There doesn't seem to be a page that tells you how to actually install and use a ******* program in wine.

Lots and lots of configurations and more configurations, but no 'how to use wine'!

I've heard that Crossover Office is easier for commandlinephobes.

I've searched the websites for both Wine and Crossover Office to find which ******* progs will run on each program. Wine's list is much longer. There are thousands of programs listed on the Crossover Office site, but most of them are marked 'untested'.

I thought Crossover Office was basically a gui for wine? If a program works in Wine, surely it will work in crossoveroffice?

An example would be Powertabs v1.7

connellr
April 12th, 2005, 04:47 AM
I deffinatly recomend Crossover Office (cxoffice). I have tried many times to convert from Windows to Linux and always failed until I got Crossover Office.

I've got the following programs installed using cxoffice:
- Internet Explorer 6 (Only for pages that absolutly require it)
- Quicken 2004
- Microsoft Office
- All of the fonts I had in windows (had to copy some over manually rather than install)

Everything is launched easily if you install KDE (kubuntu) it will even add a section to your K-menu called "Windows Applications" that has all the windows installed apps for easy launching.

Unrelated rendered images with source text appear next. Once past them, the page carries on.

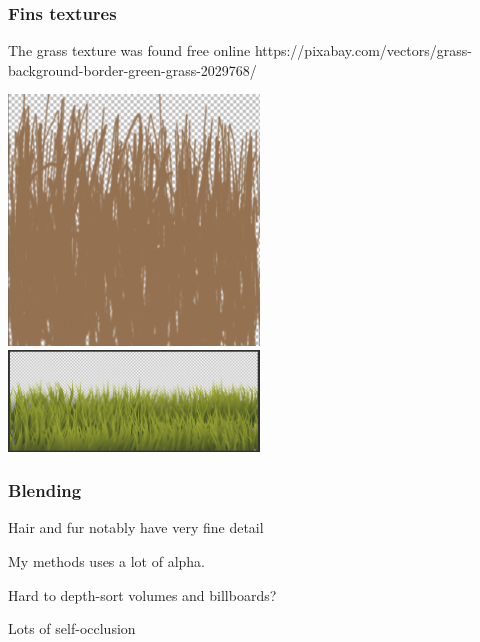 \documentclass[12pt]{beamer}
\begin{document}
    \begin{frame}
        \frametitle{ Fins textures }
        The grass texture was found free online
        https://pixabay.com/vectors/grass-background-border-green-grass-2029768/

        \includegraphics[width=0.5\textwidth]{rickystrands}%
        \includegraphics[width=0.5\textwidth]{terrainstrands}
    \end{frame}

    \begin{frame}
        \frametitle{Blending}

        Hair and fur notably have very fine detail

        My methods uses a lot of alpha.

        Hard to depth-sort volumes and billboards?

        Lots of self-occlusion
    \end{frame}
\end{document}

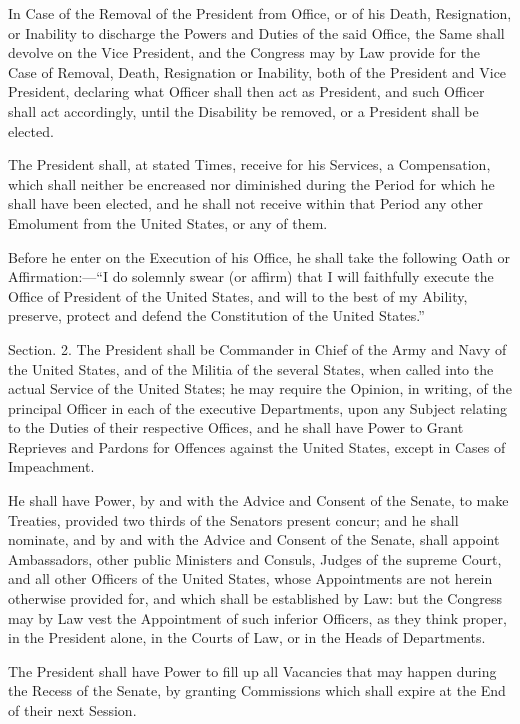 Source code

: \documentclass{article}
\begin{document}
In Case of the Removal of the President from Office, or of his Death,
Resignation, or Inability to discharge the Powers and Duties of the said Office,
the Same shall devolve on the Vice President, and the Congress may by Law
provide for the Case of Removal, Death, Resignation or Inability, both of the
President and Vice President, declaring what Officer shall then act as
President, and such Officer shall act accordingly, until the Disability be
removed, or a President shall be elected.

The President shall, at stated Times, receive for his Services, a Compensation,
which shall neither be encreased nor diminished during the Period for which he
shall have been elected, and he shall not receive within that Period any other
Emolument from the United States, or any of them.

Before he enter on the Execution of his Office, he shall take the following Oath
or Affirmation:—“I do solemnly swear (or affirm) that I will faithfully execute
the Office of President of the United States, and will to the best of my
Ability, preserve, protect and defend the Constitution of the United States.”


Section. 2.  The President shall be Commander in Chief of the Army and Navy of
the United States, and of the Militia of the several States, when called into
the actual Service of the United States; he may require the Opinion, in writing,
of the principal Officer in each of the executive Departments, upon any Subject
relating to the Duties of their respective Offices, and he shall have Power to
Grant Reprieves and Pardons for Offences against the United States, except in
Cases of Impeachment.

He shall have Power, by and with the Advice and Consent of the Senate, to make
Treaties, provided two thirds of the Senators present concur; and he shall
nominate, and by and with the Advice and Consent of the Senate, shall appoint
Ambassadors, other public Ministers and Consuls, Judges of the supreme Court,
and all other Officers of the United States, whose Appointments are not herein
otherwise provided for, and which shall be established by Law: but the Congress
may by Law vest the Appointment of such inferior Officers, as they think proper,
in the President alone, in the Courts of Law, or in the Heads of Departments.

The President shall have Power to fill up all Vacancies that may happen during
the Recess of the Senate, by granting Commissions which shall expire at the End
of their next Session.
\end{document}
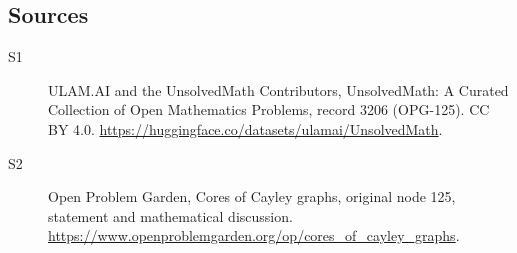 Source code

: \documentclass[11pt]{article}
\begin{document}
\subsection{Sources}
\begin{description}
\item[\hypertarget{source:3206:1}{S1}] ULAM.AI and the UnsolvedMath Contributors, UnsolvedMath: A Curated Collection of Open Mathematics Problems, record 3206 (OPG-125). CC BY 4.0. \url{https://huggingface.co/datasets/ulamai/UnsolvedMath}.
\item[\hypertarget{source:3206:2}{S2}] Open Problem Garden, Cores of Cayley graphs, original node 125, statement and mathematical discussion. \url{https://www.openproblemgarden.org/op/cores_of_cayley_graphs}.
\end{description}
\label{end:3206}
\end{document}
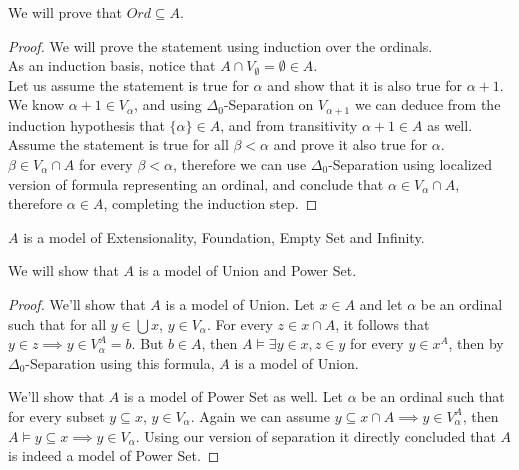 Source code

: \subquestion{}
We will prove that $Ord \subseteq A$.
\begin{proof}
	We will prove the statement using induction over the ordinals. \\
	As an induction basis, notice that $A \cap V_\emptyset = \emptyset \in A$. \\
	Let us assume the statement is true for $\alpha$ and show that it is also true for $\alpha + 1$.
	We know $\alpha + 1 \in V_{\alpha}$, and using $\Delta_0$-Separation on $V_{\alpha + 1}$ we can deduce from the induction hypothesis that $\{\alpha\} \in A$, and from transitivity $\alpha + 1 \in A$ as well. \\
	Assume the statement is true for all $\beta < \alpha$ and prove it also true for $\alpha$.
	$\beta \in V_\alpha \cap A$ for every $\beta < \alpha$, therefore we can use $\Delta_0$-Separation using localized version of formula representing an ordinal,
	and conclude that $\alpha \in V_\alpha \cap A$, therefore $\alpha \in A$, completing the induction step.
\end{proof}
\begin{remark}
	$A$ is a model of Extensionality, Foundation, Empty Set and Infinity.
\end{remark}

\subquestion{}
We will show that $A$ is a model of Union and Power Set.
\begin{proof}
	We'll show that $A$ is a model of Union.
	Let $x \in A$ and let $\alpha$ be an ordinal such that for all $y \in \bigcup x$, $y \in V_\alpha$.
	For every $z \in x \cap A$, it follows that $y \in z \implies y \in V_\alpha^A = b$.
	But $b \in A$, then $A \models \exists y \in x, z \in y$ for every $y \in x^A$, then by $\Delta_0$-Separation using this formula, $A$ is a model of Union.

	We'll show that $A$ is a model of Power Set as well.
	Let $\alpha$ be an ordinal such that for every subset $y \subseteq x$, $y \in V_\alpha$.
	Again we can assume $y \subseteq x \cap A \implies y \in V_\alpha^A$, then $A \models y \subseteq x \implies y \in V_\alpha$.
	Using our version of separation it directly concluded that $A$ is indeed a model of Power Set.
\end{proof}

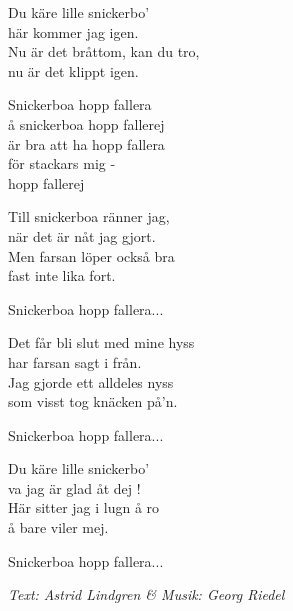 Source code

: \vspace{10pt}
Du käre lille snickerbo'\\
här kommer jag igen.\\
Nu är det bråttom, kan du tro,\\
nu är det klippt igen.\par
\vspace{6pt}
Snickerboa hopp fallera\\
å snickerboa hopp fallerej\\
är bra att ha hopp fallera\\
för stackars mig -\\
hopp fallerej\par
\vspace{6pt}
Till snickerboa ränner jag,\\
när det är nåt jag gjort.\\
Men farsan löper också bra\\
fast inte lika fort.\par
\vspace{6pt}
Snickerboa hopp fallera...\par
\vspace{6pt}
Det får bli slut med mine hyss\\
har farsan sagt i från.\\
Jag gjorde ett alldeles nyss\\
som visst tog knäcken på'n.\par
\vspace{6pt}
Snickerboa hopp fallera...\par
\vspace{6pt}
Du käre lille snickerbo'\\
va jag är glad åt dej !\\
Här sitter jag i lugn å ro\\
å bare viler mej.\par
\vspace{6pt}
Snickerboa hopp fallera...\par
\vspace{10pt}
{\footnotesize\textit{Text: Astrid Lindgren \& Musik: Georg Riedel}}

If your in doubt download the demo version (http://www.codeweavers.com/products/download_trial/), and try it for the 30 free days... well worth the $35 or whatever if you ask me!

PS > In regards to the "untested" applications, click on any of them and each app has its own mini forum where users talk about how it works, and any challanges in getting it to work.

PPS > Crossover office isn't JUST a gui for Wine, but it is powered by Wine (they've added enhancements to Wine). That said if the program works in Wine its a pretty sure bet that it will work in Crossover.

PPPS > No, I dont work for CodeWeavers, just a big fan ;)

emperor
April 12th, 2005, 05:13 AM
One CX4.2 tester rated Powertabs v1.7 as Bronze which means it basicly runs in Crossover Office. At wineHQ, Powertabs v1.7 is rated as high as silver which is a good sign it will work for you in Linux.

I say try out the CX4.2 Demo, give it a test drive!

I might install Powertabs v1.7 myself as I play the guitar a bit!

Win4Lin will have another release of WinPro out later this month that will let you install WinXP in linux. I have Win2000 running in Linux as well as CX4.2. By the end of the year, you should be able to install 90-95% of Windows programs in Linux using Crossover Office 5.x (future release)! At least that is the goal and it looks to be possible too!

crane
April 12th, 2005, 05:24 AM
I'm not familiar with crossover. I use open pffice for anything office related.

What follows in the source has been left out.